According to Washington Post, This is not the first-time Yahoo has lost the war against hackers which leads us to question whether individuals should keep trusting them considering that their identity info is at stake. Yahoo's chief information security officer Bob Lord in a blog post wrote that it was Law Enforcement that informed them of the attacked that a third party possessed claiming that it was Yahoo's user data.
Further investigation proved that the data was indeed Yahoo's user data and that the company had been hacked around 2013 and didn't realize that until November 7th this Year. Another concern is the laws surrounding online Hacks reporting. These laws enacted by the US government are currently a major contributing factor to the delay of information to the public when a company is hacked.

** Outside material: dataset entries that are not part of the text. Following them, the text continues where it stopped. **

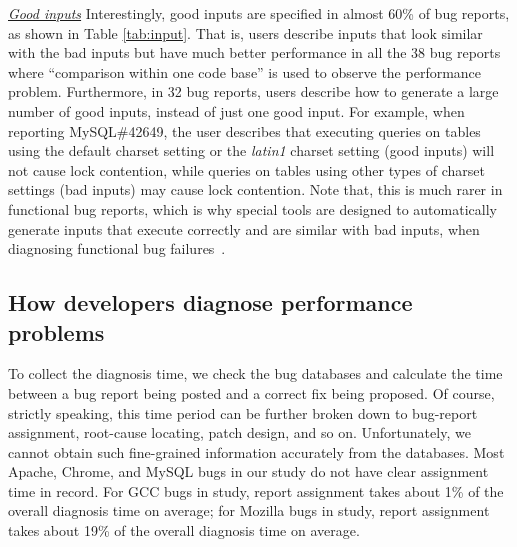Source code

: \underline{\it Good inputs} Interestingly, good inputs are specified in almost
60\% of bug reports, as shown in Table \ref{tab:input}. 
That is, users describe inputs that look similar with the
bad inputs but have much better performance in all the 38 bug reports
where ``comparison within one code base'' is used to observe the performance
problem.
Furthermore,
in 32 bug reports, users describe how to generate a large number of good
inputs, instead of just one good input.
For example, when reporting MySQL\#42649, the user
describes that executing queries on tables using the default charset setting or
the \textit{latin1} charset setting (good inputs) will not cause lock contention, while queries
on tables using other types of charset settings (bad inputs) may cause lock contention.
Note that, this is much rarer in functional bug reports, which is why special
tools are
designed to automatically generate inputs that execute correctly
and are similar with bad inputs, when diagnosing functional bug failures~\citep{delta}.




\subsection{How developers diagnose performance problems}

To collect the diagnosis time, we check the bug databases and calculate the
time between a bug report being posted and a correct fix being proposed.
Of course, strictly speaking, this time period can be further broken down to
bug-report assignment, root-cause locating, patch design, and so on. 
Unfortunately, we cannot obtain such fine-grained information accurately
from the databases. Most Apache, Chrome, and MySQL bugs in
our study do not have clear assignment time in record. For GCC bugs in
study, report assignment takes about 1\% of the overall diagnosis
time on average; for Mozilla bugs in study, report assignment takes about
19\% of the overall diagnosis time on average.

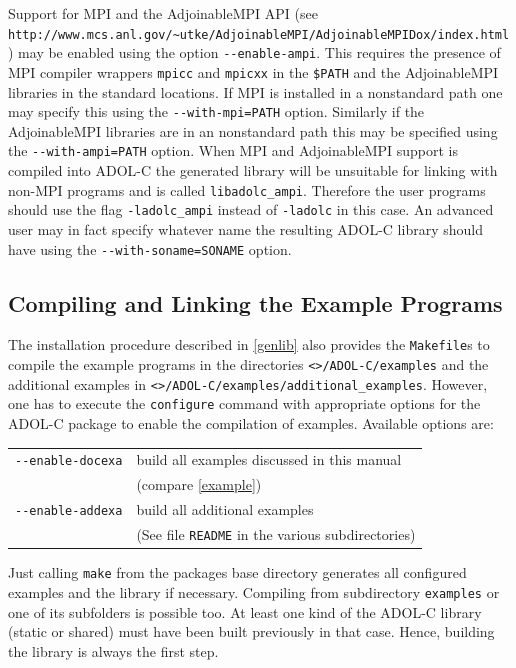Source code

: \documentclass[11pt,twoside]{article}
\begin{document}
Support for MPI and the AdjoinableMPI API (see\\
\verb=http://www.mcs.anl.gov/~utke/AdjoinableMPI/AdjoinableMPIDox/index.html=
) may be enabled using the option \verb=--enable-ampi=. This requires
the presence of MPI compiler wrappers \verb=mpicc= and \verb=mpicxx=
in the \verb=$PATH= and the AdjoinableMPI libraries in the standard
locations. If MPI is installed in a nonstandard path one may specify
this using the \verb?--with-mpi=PATH? option. Similarly if the
AdjoinableMPI libraries are in an nonstandard path this may be
specified using the \verb?--with-ampi=PATH? option.  When MPI and
AdjoinableMPI support is compiled into {\sf ADOL-C} the generated
library will be unsuitable for linking with non-MPI
programs and is called \verb=libadolc_ampi=. Therefore the user
programs should use the flag \verb=-ladolc_ampi= instead of
\verb=-ladolc= in this case. An advanced user may in fact specify
whatever name the resulting {\sf ADOL-C} library should have using the
\verb?--with-soname=SONAME? option.


\subsection{Compiling and Linking the Example Programs}
%
The installation procedure described in \autoref{genlib} also
provides the \verb=Makefile=s  to compile the example programs in the
directories \verb=<=\texttt{\packagetar}\verb=>/ADOL-C/examples= and the
additional examples in
\verb=<=\texttt{\packagetar}\verb=>/ADOL-C/examples/additional_examples=. However,
one has to execute the 
\verb=configure= command with  appropriate options for the ADOL-C package to enable the compilation of
examples. Available options are: 
\begin{center}
\begin{tabular}[t]{ll}
\verb=--enable-docexa=&build all examples discussed in this manual\\
&(compare \autoref{example})\\
\verb=--enable-addexa=&build all additional examples\\
&(See file \verb=README= in the various subdirectories)
\end{tabular}
\end{center}

Just calling \verb=make= from the packages base directory generates
all configured examples and the library if necessary. Compiling from
subdirectory \verb=examples= or one of its subfolders is possible
too. At least one kind of the ADOL-C library (static or shared) must
have been built previously in that case. Hence, building the library
is always the first step. 
\end{document}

These laws also vary with the state on how the hacking information or report is given to the public, when and to whom judging whether or not the information leaked may put the victim/victims at risk. Also, there is no law that requires a company to inform the public once it recognizes that it has been attacked. This is a major concern for most people and many doubts whether or not the government is taking this seriously.
Reported by Theconversation, even though Yahoo claimed that it believes the successful hack attempt was from a national government, the company hasn't proved this statement with any evidence on what country it originates from.
It is sad that a company that holds a lot of personal information on individuals could be hacked and not realize or inform its customers for such a long time. Hopefully, the company will find a way to reclaim the trust that it's users once had on the security of both their personal and financial data.